Benioff and Weiss even went so far as to kill off the series’ most prominent woman of color – Dany’s aide Missandei (Nathalie Emmanuel) – in the antepenultimate episode to serve as a catalyst for Dany’s rage and eventual psychological breakdown, a move that was both a spectacular failure of intersectional feminism and, honestly, feminism in general.
“Game of Thrones” Nathalie Emmanuel as Missandei
Helen Sloan/HBO
It’s an issue that few prestige dramas – give or take CBS All Access’s “The Good Fight” – succeed at.
Even HBO’s “Big Little Lies,” a who’s-who of Hollywood’s most powerful actresses, is not beyond reproach.
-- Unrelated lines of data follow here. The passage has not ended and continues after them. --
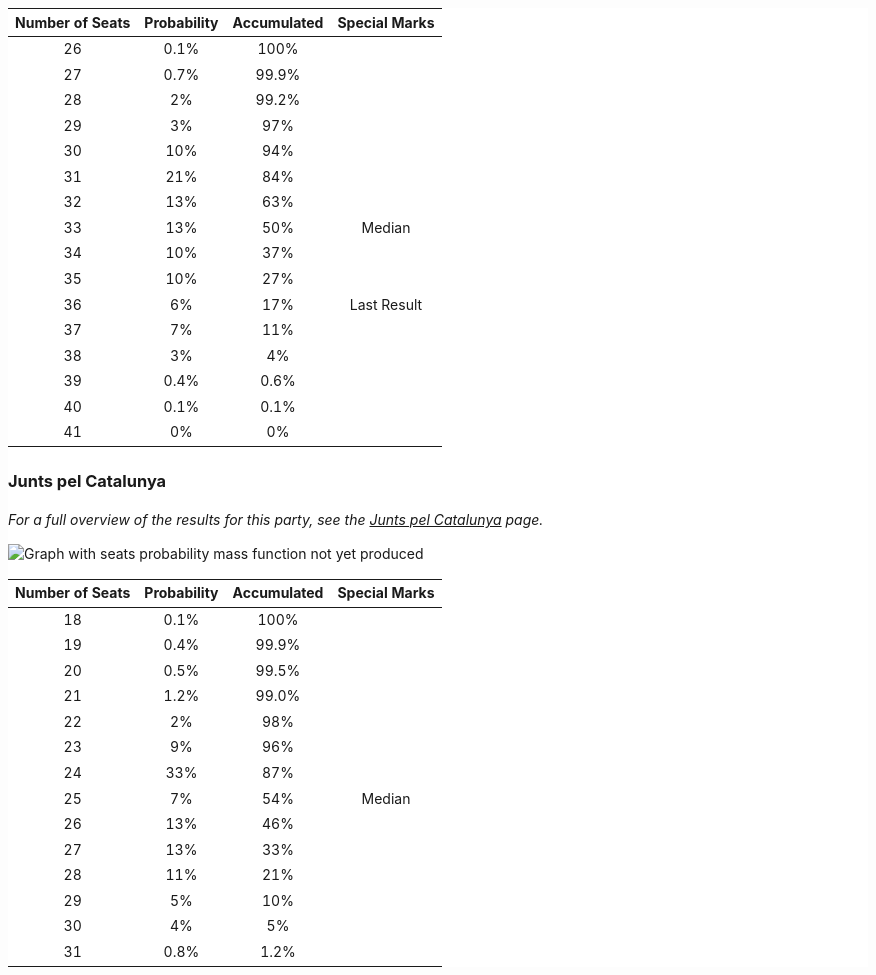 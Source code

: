 | Number of Seats | Probability | Accumulated | Special Marks |
|:---------------:|:-----------:|:-----------:|:-------------:|
| 26 | 0.1% | 100% |  |
| 27 | 0.7% | 99.9% |  |
| 28 | 2% | 99.2% |  |
| 29 | 3% | 97% |  |
| 30 | 10% | 94% |  |
| 31 | 21% | 84% |  |
| 32 | 13% | 63% |  |
| 33 | 13% | 50% | Median |
| 34 | 10% | 37% |  |
| 35 | 10% | 27% |  |
| 36 | 6% | 17% | Last Result |
| 37 | 7% | 11% |  |
| 38 | 3% | 4% |  |
| 39 | 0.4% | 0.6% |  |
| 40 | 0.1% | 0.1% |  |
| 41 | 0% | 0% |  |

### Junts pel Catalunya

*For a full overview of the results for this party, see the [Junts pel Catalunya](party-juntspelcatalunya.html) page.*

![Graph with seats probability mass function not yet produced](2018-12-12-Opinòmetre-seats-pmf-juntspelcatalunya.png "Seats Probability Mass Function")

| Number of Seats | Probability | Accumulated | Special Marks |
|:---------------:|:-----------:|:-----------:|:-------------:|
| 18 | 0.1% | 100% |  |
| 19 | 0.4% | 99.9% |  |
| 20 | 0.5% | 99.5% |  |
| 21 | 1.2% | 99.0% |  |
| 22 | 2% | 98% |  |
| 23 | 9% | 96% |  |
| 24 | 33% | 87% |  |
| 25 | 7% | 54% | Median |
| 26 | 13% | 46% |  |
| 27 | 13% | 33% |  |
| 28 | 11% | 21% |  |
| 29 | 5% | 10% |  |
| 30 | 4% | 5% |  |
| 31 | 0.8% | 1.2% |  |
With the Season 1 reveal that it was Bonnie (Zoë Kravitz) who had blood on her hands, Season 2 has been a strange mishmash of grief and denial and depression, coupled with strange storytelling misfires.
But nothing in the second season has been so strange as the reality that the series made Bonnie, the only non-white character in the hyper-white setting of Monterey – other than wily detective (Merrin Dungey) working the case – a murderer, without any thought or care given to the additional burden the character would carry in a community where she is already “othered.”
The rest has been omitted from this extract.